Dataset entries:
*** Begin section ***

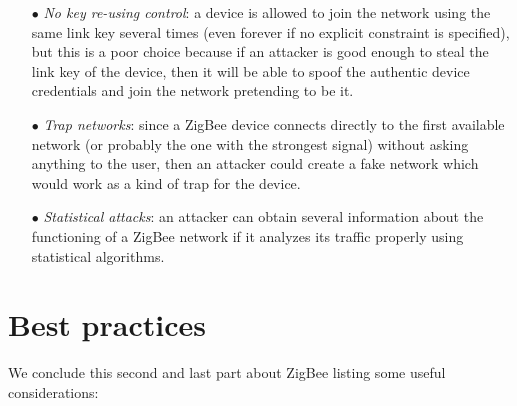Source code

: \documentclass[12pt]{report}
\begin{document}
{\begin{itemize}
\begin{itemize}
\item \emph{Flooding}: it consists in the simple sending of tons of messages towards victim devices. For instance, an attacker could replay all the messages it is able to craft (or create legit messages, if it already knows the network key).\\
This kind of attack where the replay messages are sent to all the network devices is called \emph{broadcast storm attack}.\\

\item \emph{Physical Jamming}: this is a physical attack which involves tools able to cause signal interferences big enough to prevent communication among devices.\\

\item \emph{Sinkhole attack}: this attack consists in sending messages in the network in order to compromise communication, altering the routing tables and redirecting the traffic to a fake device through fake routing paths, which cannot be able to carry on the transmission.
\end{itemize}

\item[$\bullet$] \emph{No key re-using control}: a device is allowed to join the network using the same link key several times (even forever if no explicit constraint is specified), but this is a poor choice because if an attacker is good enough to steal the link key of the device, then it will be able to spoof the authentic device credentials and join the network pretending to be it.

\item[$\bullet$] \emph{Trap networks}: since a ZigBee device connects directly to the first available network (or probably the one with the strongest signal) without asking anything to the user, then an attacker could create a fake network which would work as a kind of trap for the device.

\item[$\bullet$] \emph{Statistical attacks}: an attacker can obtain several information about the functioning of a ZigBee network if it analyzes its traffic properly using statistical algorithms.\\ 
\end{itemize}

\clearpage
\section{Best practices}
\bigskip
We conclude this second and last part about ZigBee listing some useful considerations:

}
\end{document}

*** End section ***

Exercise ▸
Without including any images, output the data exactly as given.

Response ▸
Source code

: \documentclass[12pt]{report}
\begin{document}
{\begin{itemize}
\begin{itemize}
\item \emph{Flooding}: it consists in the simple sending of tons of messages towards victim devices. For instance, an attacker could replay all the messages it is able to craft (or create legit messages, if it already knows the network key).\\
This kind of attack where the replay messages are sent to all the network devices is called \emph{broadcast storm attack}.\\

\item \emph{Physical Jamming}: this is a physical attack which involves tools able to cause signal interferences big enough to prevent communication among devices.\\

\item \emph{Sinkhole attack}: this attack consists in sending messages in the network in order to compromise communication, altering the routing tables and redirecting the traffic to a fake device through fake routing paths, which cannot be able to carry on the transmission.
\end{itemize}

\item[$\bullet$] \emph{No key re-using control}: a device is allowed to join the network using the same link key several times (even forever if no explicit constraint is specified), but this is a poor choice because if an attacker is good enough to steal the link key of the device, then it will be able to spoof the authentic device credentials and join the network pretending to be it.

\item[$\bullet$] \emph{Trap networks}: since a ZigBee device connects directly to the first available network (or probably the one with the strongest signal) without asking anything to the user, then an attacker could create a fake network which would work as a kind of trap for the device.

\item[$\bullet$] \emph{Statistical attacks}: an attacker can obtain several information about the functioning of a ZigBee network if it analyzes its traffic properly using statistical algorithms.\\ 
\end{itemize}

\clearpage
\section{Best practices}
\bigskip
We conclude this second and last part about ZigBee listing some useful considerations:

}
\end{document}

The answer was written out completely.